**Problem requirements**
The goal is to restate all of the records below word for word.

Stored data entries:

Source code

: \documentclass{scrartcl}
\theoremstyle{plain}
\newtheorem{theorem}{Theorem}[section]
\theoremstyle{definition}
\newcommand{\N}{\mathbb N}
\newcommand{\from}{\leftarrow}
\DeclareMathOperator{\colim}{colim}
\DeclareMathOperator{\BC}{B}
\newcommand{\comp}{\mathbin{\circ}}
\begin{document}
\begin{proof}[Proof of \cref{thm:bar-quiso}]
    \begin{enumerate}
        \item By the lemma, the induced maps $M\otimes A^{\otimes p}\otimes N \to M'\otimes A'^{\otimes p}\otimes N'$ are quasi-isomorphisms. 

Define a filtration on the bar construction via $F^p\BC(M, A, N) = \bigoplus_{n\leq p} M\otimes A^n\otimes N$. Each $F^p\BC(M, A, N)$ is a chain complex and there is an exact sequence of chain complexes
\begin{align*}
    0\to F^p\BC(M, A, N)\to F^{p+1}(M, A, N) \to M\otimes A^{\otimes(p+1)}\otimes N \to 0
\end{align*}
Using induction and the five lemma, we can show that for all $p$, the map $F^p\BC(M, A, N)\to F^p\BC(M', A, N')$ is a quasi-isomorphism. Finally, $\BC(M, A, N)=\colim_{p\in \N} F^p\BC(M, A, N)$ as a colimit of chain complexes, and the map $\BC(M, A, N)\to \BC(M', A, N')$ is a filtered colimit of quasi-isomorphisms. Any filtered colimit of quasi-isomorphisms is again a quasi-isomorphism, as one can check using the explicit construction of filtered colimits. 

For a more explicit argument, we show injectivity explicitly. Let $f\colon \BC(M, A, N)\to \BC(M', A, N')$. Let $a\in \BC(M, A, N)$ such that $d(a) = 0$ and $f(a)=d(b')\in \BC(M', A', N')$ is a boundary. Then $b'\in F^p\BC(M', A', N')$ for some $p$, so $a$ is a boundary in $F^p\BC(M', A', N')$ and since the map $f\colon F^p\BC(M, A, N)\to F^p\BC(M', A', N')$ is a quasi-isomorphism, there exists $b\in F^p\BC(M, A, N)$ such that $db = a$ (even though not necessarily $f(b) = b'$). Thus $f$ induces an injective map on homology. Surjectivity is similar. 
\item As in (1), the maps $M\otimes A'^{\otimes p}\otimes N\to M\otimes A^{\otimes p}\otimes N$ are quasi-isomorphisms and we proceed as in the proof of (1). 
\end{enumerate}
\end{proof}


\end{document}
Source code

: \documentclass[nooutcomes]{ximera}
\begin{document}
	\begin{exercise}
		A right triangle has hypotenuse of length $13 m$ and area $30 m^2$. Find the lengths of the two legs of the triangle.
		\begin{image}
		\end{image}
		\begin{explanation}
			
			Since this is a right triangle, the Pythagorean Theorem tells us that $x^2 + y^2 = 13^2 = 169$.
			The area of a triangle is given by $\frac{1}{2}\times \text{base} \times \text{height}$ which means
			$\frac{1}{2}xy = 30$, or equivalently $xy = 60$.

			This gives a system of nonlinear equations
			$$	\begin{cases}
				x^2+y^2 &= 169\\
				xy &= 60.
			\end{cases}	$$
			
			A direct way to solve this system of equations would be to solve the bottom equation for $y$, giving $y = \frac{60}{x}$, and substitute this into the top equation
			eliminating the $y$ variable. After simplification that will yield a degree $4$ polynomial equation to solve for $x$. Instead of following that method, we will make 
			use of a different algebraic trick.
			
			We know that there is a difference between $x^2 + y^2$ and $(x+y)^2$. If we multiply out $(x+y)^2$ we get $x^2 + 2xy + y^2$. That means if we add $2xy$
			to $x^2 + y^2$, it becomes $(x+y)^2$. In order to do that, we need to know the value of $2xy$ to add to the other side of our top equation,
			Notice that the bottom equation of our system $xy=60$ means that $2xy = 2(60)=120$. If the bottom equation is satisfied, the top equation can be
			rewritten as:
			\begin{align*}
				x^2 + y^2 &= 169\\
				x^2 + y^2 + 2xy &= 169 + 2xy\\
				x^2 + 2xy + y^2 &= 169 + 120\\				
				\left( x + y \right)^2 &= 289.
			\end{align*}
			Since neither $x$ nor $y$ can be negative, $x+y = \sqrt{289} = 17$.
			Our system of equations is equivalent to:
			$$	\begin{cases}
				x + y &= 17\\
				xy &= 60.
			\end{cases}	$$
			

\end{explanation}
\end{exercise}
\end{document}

**The completed task**
Source code

: \documentclass{scrartcl}
\theoremstyle{plain}
\newtheorem{theorem}{Theorem}[section]
\theoremstyle{definition}
\newcommand{\N}{\mathbb N}
\newcommand{\from}{\leftarrow}
\DeclareMathOperator{\colim}{colim}
\DeclareMathOperator{\BC}{B}
\newcommand{\comp}{\mathbin{\circ}}
\begin{document}
\begin{proof}[Proof of \cref{thm:bar-quiso}]
    \begin{enumerate}
        \item By the lemma, the induced maps $M\otimes A^{\otimes p}\otimes N \to M'\otimes A'^{\otimes p}\otimes N'$ are quasi-isomorphisms. 

Define a filtration on the bar construction via $F^p\BC(M, A, N) = \bigoplus_{n\leq p} M\otimes A^n\otimes N$. Each $F^p\BC(M, A, N)$ is a chain complex and there is an exact sequence of chain complexes
\begin{align*}
    0\to F^p\BC(M, A, N)\to F^{p+1}(M, A, N) \to M\otimes A^{\otimes(p+1)}\otimes N \to 0
\end{align*}
Using induction and the five lemma, we can show that for all $p$, the map $F^p\BC(M, A, N)\to F^p\BC(M', A, N')$ is a quasi-isomorphism. Finally, $\BC(M, A, N)=\colim_{p\in \N} F^p\BC(M, A, N)$ as a colimit of chain complexes, and the map $\BC(M, A, N)\to \BC(M', A, N')$ is a filtered colimit of quasi-isomorphisms. Any filtered colimit of quasi-isomorphisms is again a quasi-isomorphism, as one can check using the explicit construction of filtered colimits. 

For a more explicit argument, we show injectivity explicitly. Let $f\colon \BC(M, A, N)\to \BC(M', A, N')$. Let $a\in \BC(M, A, N)$ such that $d(a) = 0$ and $f(a)=d(b')\in \BC(M', A', N')$ is a boundary. Then $b'\in F^p\BC(M', A', N')$ for some $p$, so $a$ is a boundary in $F^p\BC(M', A', N')$ and since the map $f\colon F^p\BC(M, A, N)\to F^p\BC(M', A', N')$ is a quasi-isomorphism, there exists $b\in F^p\BC(M, A, N)$ such that $db = a$ (even though not necessarily $f(b) = b'$). Thus $f$ induces an injective map on homology. Surjectivity is similar. 
\item As in (1), the maps $M\otimes A'^{\otimes p}\otimes N\to M\otimes A^{\otimes p}\otimes N$ are quasi-isomorphisms and we proceed as in the proof of (1). 
\end{enumerate}
\end{proof}


\end{document}
Source code

: \documentclass[nooutcomes]{ximera}
\begin{document}
	\begin{exercise}
		A right triangle has hypotenuse of length $13 m$ and area $30 m^2$. Find the lengths of the two legs of the triangle.
		\begin{image}
		\end{image}
		\begin{explanation}
			
			Since this is a right triangle, the Pythagorean Theorem tells us that $x^2 + y^2 = 13^2 = 169$.
			The area of a triangle is given by $\frac{1}{2}\times \text{base} \times \text{height}$ which means
			$\frac{1}{2}xy = 30$, or equivalently $xy = 60$.

			This gives a system of nonlinear equations
			$$	\begin{cases}
				x^2+y^2 &= 169\\
				xy &= 60.
			\end{cases}	$$
			
			A direct way to solve this system of equations would be to solve the bottom equation for $y$, giving $y = \frac{60}{x}$, and substitute this into the top equation
			eliminating the $y$ variable. After simplification that will yield a degree $4$ polynomial equation to solve for $x$. Instead of following that method, we will make 
			use of a different algebraic trick.
			
			We know that there is a difference between $x^2 + y^2$ and $(x+y)^2$. If we multiply out $(x+y)^2$ we get $x^2 + 2xy + y^2$. That means if we add $2xy$
			to $x^2 + y^2$, it becomes $(x+y)^2$. In order to do that, we need to know the value of $2xy$ to add to the other side of our top equation,
			Notice that the bottom equation of our system $xy=60$ means that $2xy = 2(60)=120$. If the bottom equation is satisfied, the top equation can be
			rewritten as:
			\begin{align*}
				x^2 + y^2 &= 169\\
				x^2 + y^2 + 2xy &= 169 + 2xy\\
				x^2 + 2xy + y^2 &= 169 + 120\\				
				\left( x + y \right)^2 &= 289.
			\end{align*}
			Since neither $x$ nor $y$ can be negative, $x+y = \sqrt{289} = 17$.
			Our system of equations is equivalent to:
			$$	\begin{cases}
				x + y &= 17\\
				xy &= 60.
			\end{cases}	$$
			

\end{explanation}
\end{exercise}
\end{document}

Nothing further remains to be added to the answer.